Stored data
★ ★ ★ ★ ★ ★ ★
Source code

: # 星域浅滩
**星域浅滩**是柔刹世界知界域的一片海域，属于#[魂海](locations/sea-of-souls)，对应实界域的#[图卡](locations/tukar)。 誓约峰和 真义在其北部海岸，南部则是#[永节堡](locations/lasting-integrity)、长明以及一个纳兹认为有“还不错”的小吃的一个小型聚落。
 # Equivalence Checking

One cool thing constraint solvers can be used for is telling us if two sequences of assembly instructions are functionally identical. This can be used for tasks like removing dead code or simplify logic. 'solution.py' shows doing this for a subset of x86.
★ ★ ★ ★ ★ ★ ★
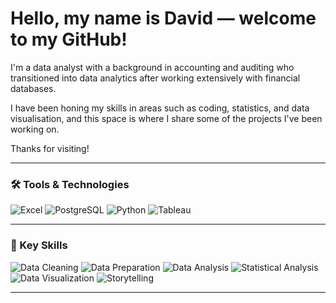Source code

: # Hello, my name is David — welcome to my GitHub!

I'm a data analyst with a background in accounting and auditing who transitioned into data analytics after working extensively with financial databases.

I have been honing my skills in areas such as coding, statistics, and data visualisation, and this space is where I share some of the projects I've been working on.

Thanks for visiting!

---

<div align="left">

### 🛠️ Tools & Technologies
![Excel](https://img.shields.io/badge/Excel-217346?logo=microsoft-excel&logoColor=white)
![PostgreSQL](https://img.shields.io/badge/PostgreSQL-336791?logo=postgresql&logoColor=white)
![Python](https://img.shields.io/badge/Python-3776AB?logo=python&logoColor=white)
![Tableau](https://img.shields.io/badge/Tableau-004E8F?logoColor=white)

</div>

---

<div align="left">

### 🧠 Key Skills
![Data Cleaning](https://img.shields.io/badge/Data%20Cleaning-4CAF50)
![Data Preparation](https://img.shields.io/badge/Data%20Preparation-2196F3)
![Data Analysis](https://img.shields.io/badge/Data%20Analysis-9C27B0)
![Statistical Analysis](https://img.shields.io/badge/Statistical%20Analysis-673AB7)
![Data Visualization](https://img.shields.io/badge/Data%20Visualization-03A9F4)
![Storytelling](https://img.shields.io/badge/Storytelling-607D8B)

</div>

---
★ ★ ★ ★ ★ ★ ★
TASK OBJECTIVE »
The response must contain each line above that holds the string "badge".

ANSWER SECTION »
![Excel](https://img.shields.io/badge/Excel-217346?logo=microsoft-excel&logoColor=white)
![PostgreSQL](https://img.shields.io/badge/PostgreSQL-336791?logo=postgresql&logoColor=white)
![Python](https://img.shields.io/badge/Python-3776AB?logo=python&logoColor=white)
![Tableau](https://img.shields.io/badge/Tableau-004E8F?logoColor=white)
![Data Cleaning](https://img.shields.io/badge/Data%20Cleaning-4CAF50)
![Data Preparation](https://img.shields.io/badge/Data%20Preparation-2196F3)
![Data Analysis](https://img.shields.io/badge/Data%20Analysis-9C27B0)
![Statistical Analysis](https://img.shields.io/badge/Statistical%20Analysis-673AB7)
![Data Visualization](https://img.shields.io/badge/Data%20Visualization-03A9F4)
![Storytelling](https://img.shields.io/badge/Storytelling-607D8B)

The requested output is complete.